Le Bon, a stage name for the forty-two-year-old Welsh musician Cate Timothy, has released a half-dozen solo albums in the past sixteen years, in addition to two with her onetime partner Tim Presley, under the moniker DRINKS. Her music has been a constant in my life since I first stumbled upon it, a few years ago. “Are You with Me Now?” is representative of Le Bon’s early work: the strummed guitar, the strained soprano, the candid sentiment that’s maybe about love or possibly about death.

I’m fond of the artist’s folksy juvenilia, but it was her 2019 record, “Reward,” that truly won me over. That work marked a decisive shift in musicianship and tone—Le Bon began deploying a deeper, almost spoken register as a singer, while allowing her instrumentation to rely more heavily on eerie, synthesized sounds. Her next album, “Pompeii,” from 2022, saw this experiment continue: the vocals are kind of languid, less likely to strain high than to slide down the scale, only to have the singer hold a note for a few uneasy seconds.

This summer, I found myself obsessively listening to her seventh solo album, “Michelangelo Dying.” It kept me company on vacation, as I strolled by the ocean in the mornings, and at home, as I washed up dishes after dinner. On a long trip to visit my son’s sleepaway camp, I let the record play on repeat because I’m afraid to fiddle with my phone while driving. “Michelangelo,” with its unsettling and mournful atmosphere, captured something about this strange year. I relished its mood of anxiety and melancholy as though I were once again a teen mainlining the Smiths on my Sony Discman. Let’s put it this way: if anyone ever wants to make a television show that distills the tumultuous political, social, and environmental crises of 2025, this record would be an apt soundtrack.

As recently as a couple of years ago, Le Bon called Joshua Tree her home.
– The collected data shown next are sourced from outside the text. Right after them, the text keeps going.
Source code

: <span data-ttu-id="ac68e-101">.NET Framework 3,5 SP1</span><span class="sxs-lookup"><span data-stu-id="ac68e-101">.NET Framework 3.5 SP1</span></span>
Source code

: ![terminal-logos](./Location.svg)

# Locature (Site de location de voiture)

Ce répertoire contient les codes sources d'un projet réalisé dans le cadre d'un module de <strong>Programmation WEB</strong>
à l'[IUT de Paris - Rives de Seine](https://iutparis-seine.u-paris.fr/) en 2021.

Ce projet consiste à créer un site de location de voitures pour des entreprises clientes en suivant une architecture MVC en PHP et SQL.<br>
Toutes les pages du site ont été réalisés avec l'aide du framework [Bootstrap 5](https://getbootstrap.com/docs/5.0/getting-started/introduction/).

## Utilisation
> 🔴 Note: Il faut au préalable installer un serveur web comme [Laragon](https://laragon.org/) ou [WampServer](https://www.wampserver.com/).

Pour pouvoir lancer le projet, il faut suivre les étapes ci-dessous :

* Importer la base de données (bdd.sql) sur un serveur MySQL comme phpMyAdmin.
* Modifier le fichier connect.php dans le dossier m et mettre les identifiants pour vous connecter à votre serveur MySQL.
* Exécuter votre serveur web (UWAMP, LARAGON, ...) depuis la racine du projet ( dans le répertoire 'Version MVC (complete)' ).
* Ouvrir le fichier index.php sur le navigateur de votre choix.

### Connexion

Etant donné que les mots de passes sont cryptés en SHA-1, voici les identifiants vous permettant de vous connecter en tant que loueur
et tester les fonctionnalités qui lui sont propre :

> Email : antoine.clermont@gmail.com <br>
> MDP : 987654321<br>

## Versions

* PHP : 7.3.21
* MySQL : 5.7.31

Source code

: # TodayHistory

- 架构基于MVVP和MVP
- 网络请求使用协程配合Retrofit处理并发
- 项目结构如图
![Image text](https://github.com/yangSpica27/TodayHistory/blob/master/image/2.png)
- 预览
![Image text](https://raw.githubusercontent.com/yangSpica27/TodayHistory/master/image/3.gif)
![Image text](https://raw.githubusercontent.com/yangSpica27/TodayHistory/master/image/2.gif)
She crafted this new work in Los Angeles, Cardiff, London, and Hydra. Maybe that peripatetic process accounts for the feeling that the record is talking about the whole world as much as it is about the artist’s life. “Michelangelo” offers a striking contrast to its predecessors: in less than two decades, we’ve witnessed an open-mike songstress morph into Laurie Anderson.

Indeed, the album that “Michelangelo Dying” reminds me of most is Anderson’s seminal “Big Science,” from 1982. There’s an analogous cool-verging-on-blasé lyrical delivery set off by animalesque saxophones. Both albums feature gnomic lyrical pronouncements. (“Rigid, collapse,” Le Bon chants on the track “About Time,” reminiscent of Anderson talk-singing, “Big Science, Hallelujah.”) And both artists leaven their sober tone with bursts of occasional sweetness, even absurdity, as when on “Heaven Is No Feeling” Le Bon intones as though the song has been interrupted by a phone call: “Hello? / What does she want?”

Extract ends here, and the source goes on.